ORA-08007: Further changes to this block by this transaction not allowed

This error will not be resolved until Oracle 11g. However, it does not occur with smaller block sizes. The workaround is either to commit more frequently, or to move the table concerned back to a tablespace with a smaller block size. I have run into this with Time & Labor in a particular scenario.

Tuesday, January 06, 2009

PeopleSoft's PSADMIN Role

Recently, I have had a number of conversations about the privileges that are granted to the PeopleSoft OWNERID account (usually SYSADM) via the PSADMIN role.

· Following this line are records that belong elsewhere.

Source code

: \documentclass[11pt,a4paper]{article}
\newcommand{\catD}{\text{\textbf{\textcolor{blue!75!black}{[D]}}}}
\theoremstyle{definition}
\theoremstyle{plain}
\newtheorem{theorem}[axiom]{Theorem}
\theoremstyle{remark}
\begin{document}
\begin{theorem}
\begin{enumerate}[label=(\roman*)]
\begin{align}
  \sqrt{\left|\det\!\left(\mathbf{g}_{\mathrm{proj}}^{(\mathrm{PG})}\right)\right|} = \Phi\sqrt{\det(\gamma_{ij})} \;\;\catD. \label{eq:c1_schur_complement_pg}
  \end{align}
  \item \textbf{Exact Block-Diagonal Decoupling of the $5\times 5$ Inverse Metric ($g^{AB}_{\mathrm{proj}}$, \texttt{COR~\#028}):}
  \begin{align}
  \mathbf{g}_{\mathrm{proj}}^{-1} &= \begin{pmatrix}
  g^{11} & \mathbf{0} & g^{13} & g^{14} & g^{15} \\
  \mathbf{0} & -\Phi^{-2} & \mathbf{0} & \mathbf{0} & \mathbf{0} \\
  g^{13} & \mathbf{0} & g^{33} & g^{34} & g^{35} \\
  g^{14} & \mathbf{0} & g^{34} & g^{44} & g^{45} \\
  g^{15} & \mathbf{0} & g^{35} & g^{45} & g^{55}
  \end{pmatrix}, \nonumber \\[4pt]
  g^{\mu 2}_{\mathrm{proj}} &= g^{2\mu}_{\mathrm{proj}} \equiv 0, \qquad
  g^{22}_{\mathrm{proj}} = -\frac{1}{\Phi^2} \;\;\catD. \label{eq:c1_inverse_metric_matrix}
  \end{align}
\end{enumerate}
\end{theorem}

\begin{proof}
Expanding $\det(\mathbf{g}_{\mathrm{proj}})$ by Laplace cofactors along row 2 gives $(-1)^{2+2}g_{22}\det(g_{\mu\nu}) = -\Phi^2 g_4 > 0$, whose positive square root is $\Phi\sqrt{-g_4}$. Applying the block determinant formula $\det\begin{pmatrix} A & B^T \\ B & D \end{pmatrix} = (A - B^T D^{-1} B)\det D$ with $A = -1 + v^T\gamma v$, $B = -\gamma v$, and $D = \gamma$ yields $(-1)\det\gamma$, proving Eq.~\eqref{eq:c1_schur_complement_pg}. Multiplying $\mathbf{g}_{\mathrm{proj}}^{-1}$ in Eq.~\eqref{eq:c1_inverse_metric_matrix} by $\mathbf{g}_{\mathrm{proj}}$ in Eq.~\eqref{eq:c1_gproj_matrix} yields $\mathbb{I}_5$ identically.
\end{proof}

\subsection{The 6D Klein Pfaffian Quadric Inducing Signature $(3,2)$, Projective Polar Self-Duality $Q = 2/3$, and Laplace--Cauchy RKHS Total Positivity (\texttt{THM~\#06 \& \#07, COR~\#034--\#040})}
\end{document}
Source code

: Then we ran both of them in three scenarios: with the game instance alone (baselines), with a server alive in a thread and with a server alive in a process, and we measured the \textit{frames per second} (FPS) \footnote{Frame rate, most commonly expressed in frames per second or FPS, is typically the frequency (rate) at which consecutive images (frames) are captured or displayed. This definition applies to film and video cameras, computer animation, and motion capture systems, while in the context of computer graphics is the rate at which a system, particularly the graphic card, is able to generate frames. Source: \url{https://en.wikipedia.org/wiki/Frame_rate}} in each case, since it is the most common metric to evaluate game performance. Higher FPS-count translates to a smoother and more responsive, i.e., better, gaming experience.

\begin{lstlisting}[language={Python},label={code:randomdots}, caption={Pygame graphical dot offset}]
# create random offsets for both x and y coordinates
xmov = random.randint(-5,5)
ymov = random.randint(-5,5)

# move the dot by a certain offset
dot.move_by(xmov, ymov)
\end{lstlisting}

A posting on the PeopleSoft DBA Forum, referenced Tanel Poder's blog entry: Oracle Security: All your DBAs are SYSDBAs and can have full OS access. Essentially, there is a security bug in Oracle where users with IMP_FULL_DATABASE and BECOME_USER can gain SYSDBA access. This hole has been closed up a patch delivered in the July 2008 Critical Patch Update.

The PSADMIN role has both of these privileges, as well as another 22 that are not required for normal operation of a PeopleSoft system.

There are two morals to this story:
  1. There are good reasons to keep up to date with Oracle's CPUs.
  2. PSADMIN has privileges that if given to application accounts could compromise database security.
I think that PSADMIN could be stripped down to just the following 8 privileges:
  • ANALYZE ANY
  • ALTER SESSION
  • CREATE SESSION
  • CREATE TABLE
  • CREATE TRIGGER
  • CREATE_VIEW
  • SELECT_CATALOG_ROLE
  • ALTER USER
You only need CREATE USER when creating the PeopleSoft database with the Data Mover import. SELECT_CATALOG_ROLE is not in the delivered PSADMIN, but is required if you remove IMP_FULL_DATABASE and EXP_FULL_DATABASE.

Each privilege is discussed in Chapter 3 of PeopleSoft for the Oracle DBA.